##### RECORDS PROVIDED #####

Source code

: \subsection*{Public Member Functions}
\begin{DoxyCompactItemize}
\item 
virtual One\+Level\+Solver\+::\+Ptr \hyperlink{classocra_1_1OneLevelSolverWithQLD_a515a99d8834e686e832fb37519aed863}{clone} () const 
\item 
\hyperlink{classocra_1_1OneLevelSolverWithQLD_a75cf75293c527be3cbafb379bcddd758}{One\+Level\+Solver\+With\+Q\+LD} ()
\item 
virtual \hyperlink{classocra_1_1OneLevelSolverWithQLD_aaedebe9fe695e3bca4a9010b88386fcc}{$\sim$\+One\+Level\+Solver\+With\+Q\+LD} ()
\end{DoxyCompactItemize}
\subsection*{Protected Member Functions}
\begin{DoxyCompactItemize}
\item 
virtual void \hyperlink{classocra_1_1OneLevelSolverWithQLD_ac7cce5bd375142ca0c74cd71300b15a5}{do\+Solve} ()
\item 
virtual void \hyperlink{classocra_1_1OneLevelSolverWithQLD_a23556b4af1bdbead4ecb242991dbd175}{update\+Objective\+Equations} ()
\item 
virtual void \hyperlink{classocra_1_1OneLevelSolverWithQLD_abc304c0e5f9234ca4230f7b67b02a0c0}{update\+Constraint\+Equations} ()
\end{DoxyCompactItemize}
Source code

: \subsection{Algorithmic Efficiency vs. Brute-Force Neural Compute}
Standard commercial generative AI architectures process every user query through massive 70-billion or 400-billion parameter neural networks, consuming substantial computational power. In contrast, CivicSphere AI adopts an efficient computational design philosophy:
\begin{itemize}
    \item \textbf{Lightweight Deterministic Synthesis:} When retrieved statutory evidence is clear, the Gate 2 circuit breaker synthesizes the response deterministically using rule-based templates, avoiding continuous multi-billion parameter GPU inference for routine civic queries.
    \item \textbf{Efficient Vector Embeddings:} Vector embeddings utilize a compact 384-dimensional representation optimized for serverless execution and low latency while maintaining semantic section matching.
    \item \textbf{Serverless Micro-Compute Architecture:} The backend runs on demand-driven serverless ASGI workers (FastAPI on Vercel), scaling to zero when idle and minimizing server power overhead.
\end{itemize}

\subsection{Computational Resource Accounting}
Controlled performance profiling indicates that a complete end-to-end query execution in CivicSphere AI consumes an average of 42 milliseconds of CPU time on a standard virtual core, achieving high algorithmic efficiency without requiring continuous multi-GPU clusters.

#####

ABOUT THIS TASK
The entries above are to be retyped exactly, with nothing left out.

TASK SOLUTION
Source code

: \subsection*{Public Member Functions}
\begin{DoxyCompactItemize}
\item 
virtual One\+Level\+Solver\+::\+Ptr \hyperlink{classocra_1_1OneLevelSolverWithQLD_a515a99d8834e686e832fb37519aed863}{clone} () const 
\item 
\hyperlink{classocra_1_1OneLevelSolverWithQLD_a75cf75293c527be3cbafb379bcddd758}{One\+Level\+Solver\+With\+Q\+LD} ()
\item 
virtual \hyperlink{classocra_1_1OneLevelSolverWithQLD_aaedebe9fe695e3bca4a9010b88386fcc}{$\sim$\+One\+Level\+Solver\+With\+Q\+LD} ()
\end{DoxyCompactItemize}
\subsection*{Protected Member Functions}
\begin{DoxyCompactItemize}
\item 
virtual void \hyperlink{classocra_1_1OneLevelSolverWithQLD_ac7cce5bd375142ca0c74cd71300b15a5}{do\+Solve} ()
\item 
virtual void \hyperlink{classocra_1_1OneLevelSolverWithQLD_a23556b4af1bdbead4ecb242991dbd175}{update\+Objective\+Equations} ()
\item 
virtual void \hyperlink{classocra_1_1OneLevelSolverWithQLD_abc304c0e5f9234ca4230f7b67b02a0c0}{update\+Constraint\+Equations} ()
\end{DoxyCompactItemize}
Source code

: \subsection{Algorithmic Efficiency vs. Brute-Force Neural Compute}
Standard commercial generative AI architectures process every user query through massive 70-billion or 400-billion parameter neural networks, consuming substantial computational power. In contrast, CivicSphere AI adopts an efficient computational design philosophy:
\begin{itemize}
    \item \textbf{Lightweight Deterministic Synthesis:} When retrieved statutory evidence is clear, the Gate 2 circuit breaker synthesizes the response deterministically using rule-based templates, avoiding continuous multi-billion parameter GPU inference for routine civic queries.
    \item \textbf{Efficient Vector Embeddings:} Vector embeddings utilize a compact 384-dimensional representation optimized for serverless execution and low latency while maintaining semantic section matching.
    \item \textbf{Serverless Micro-Compute Architecture:} The backend runs on demand-driven serverless ASGI workers (FastAPI on Vercel), scaling to zero when idle and minimizing server power overhead.
\end{itemize}

\subsection{Computational Resource Accounting}
Controlled performance profiling indicates that a complete end-to-end query execution in CivicSphere AI consumes an average of 42 milliseconds of CPU time on a standard virtual core, achieving high algorithmic efficiency without requiring continuous multi-GPU clusters.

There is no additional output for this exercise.